KEY CONCEPTS: Kernel Optimization, HLS C Kernel, Array Partition
KEYWORDS: #pragma HLS ARRAY_PARTITION, complete
This example demonstrates how array partition
in HLS kernel can help
to improve the performance. In this example matrix multiplication
functionality is used to showcase the benefit of array partition. Design
contains two kernels “matmul” a simple matrix multiplication and
“matmul_partition” a matrix multiplication implementation using array
partition.
#pragma HLS array partition
is used to partition an array into
multiple smaller arrays or memories. Arrays can be partitioned in three
ways, cyclic
, block
and complete
. In this example,
complete
partition is used to partition one of the dimension of
local Matrix array as below
int B[MAX_SIZE][MAX_SIZE];
int C[MAX_SIZE][MAX_SIZE];
#pragma HLS ARRAY_PARTITION variable = B dim = 2 complete
#pragma HLS ARRAY_PARTITION variable = C dim = 2 complete
This array partition helps design to access 2nd dimension of both Matrix B and C concurrently to reduce the overall latency.
To see the benefit of array partition, user can look into system estimate report and see overall latency. Latency Information of normal matmul kernel (without partition):
Compute Unit Kernel Name Module Name Start Interval Best (cycles) Avg (cycles) Worst (cycles) Best (absolute) Avg (absolute) Worst (absolute)

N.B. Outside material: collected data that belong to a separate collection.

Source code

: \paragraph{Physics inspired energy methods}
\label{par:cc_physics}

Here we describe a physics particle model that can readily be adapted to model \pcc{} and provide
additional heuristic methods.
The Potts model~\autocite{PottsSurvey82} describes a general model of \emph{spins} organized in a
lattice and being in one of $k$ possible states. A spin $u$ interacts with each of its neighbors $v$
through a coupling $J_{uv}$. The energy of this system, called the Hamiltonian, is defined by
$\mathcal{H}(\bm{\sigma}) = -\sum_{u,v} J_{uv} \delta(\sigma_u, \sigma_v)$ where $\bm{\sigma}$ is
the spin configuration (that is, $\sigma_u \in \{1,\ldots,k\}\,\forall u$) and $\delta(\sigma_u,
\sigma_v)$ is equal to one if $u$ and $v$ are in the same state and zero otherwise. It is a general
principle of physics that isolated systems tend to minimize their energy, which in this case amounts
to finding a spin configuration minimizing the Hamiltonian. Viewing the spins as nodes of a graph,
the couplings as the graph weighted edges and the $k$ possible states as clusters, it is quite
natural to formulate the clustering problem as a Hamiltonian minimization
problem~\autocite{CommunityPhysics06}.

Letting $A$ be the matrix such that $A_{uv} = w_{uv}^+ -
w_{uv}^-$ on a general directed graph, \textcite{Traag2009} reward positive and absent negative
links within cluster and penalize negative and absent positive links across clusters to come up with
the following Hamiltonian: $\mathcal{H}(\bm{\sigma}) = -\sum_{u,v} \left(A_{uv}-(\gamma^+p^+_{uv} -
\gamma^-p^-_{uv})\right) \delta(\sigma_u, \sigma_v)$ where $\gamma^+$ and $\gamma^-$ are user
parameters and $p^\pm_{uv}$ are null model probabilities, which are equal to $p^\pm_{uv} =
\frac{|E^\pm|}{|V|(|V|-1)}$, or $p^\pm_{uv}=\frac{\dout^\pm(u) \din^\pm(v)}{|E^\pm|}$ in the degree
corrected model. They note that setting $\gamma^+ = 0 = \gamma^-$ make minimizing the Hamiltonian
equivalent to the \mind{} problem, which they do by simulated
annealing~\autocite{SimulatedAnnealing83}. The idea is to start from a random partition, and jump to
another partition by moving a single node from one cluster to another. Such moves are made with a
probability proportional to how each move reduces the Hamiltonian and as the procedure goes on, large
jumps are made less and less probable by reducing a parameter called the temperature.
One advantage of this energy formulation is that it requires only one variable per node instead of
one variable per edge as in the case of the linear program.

------------ ----------- ----------- -------------- ------------- ------------ -------------- --------------- -------------- ----------------
matmul_1 matmul matmul 2856 ~ 2859 2855 2857 2858 9.516 us 9.522 us 9.526 us
Latency Information for matrix multiplication for kernel with partition:
Compute Unit Kernel Name Module Name Start Interval Best (cycles) Avg (cycles) Worst (cycles) Best (absolute) Avg (absolute) Worst (absolute)
------------------ ---------------- ---------------- -------------- ------------- ------------ -------------- --------------- -------------- ----------------
matmul_partition_1 matmul_partition matmul_partition 1063 ~ 1066 1062 1064 1065 3.540 us 3.546 us 3.550 us
Example generates the following information as output when ran on Alevo U200 Card:
Found Platform
Platform Name: Xilinx
INFO: Reading ./build_dir.hw.xilinx_u200_qdma_201910_1/matmul.xclbin
Loading: './build_dir.hw.xilinx_u200_qdma_201910_1/matmul.xclbin'
|-------------------------+-------------------------|
| Kernel | Wall-Clock Time (ns) |
|-------------------------+-------------------------|
| matmul: | 396685 |
| matmul: partition | 256367 |
|-------------------------+-------------------------|
Note: Wall Clock Time is meaningful for real hardware execution only, not for emulation.
Please refer to profile summary for kernel execution time for hardware emulation.
TEST PASSED
DESIGN FILES¶
Application code is located in the src directory. Accelerator binary files will be compiled to the xclbin directory. The xclbin directory is required by the Makefile and its contents will be filled during compilation. A listing of all the files in this example is shown below
src/host.cpp
src/matmul.cpp
src/matmul_partition.cpp
COMMAND LINE ARGUMENTS¶
Once the environment has been configured, the application can be executed by
./array_partition <matmul XCLBIN>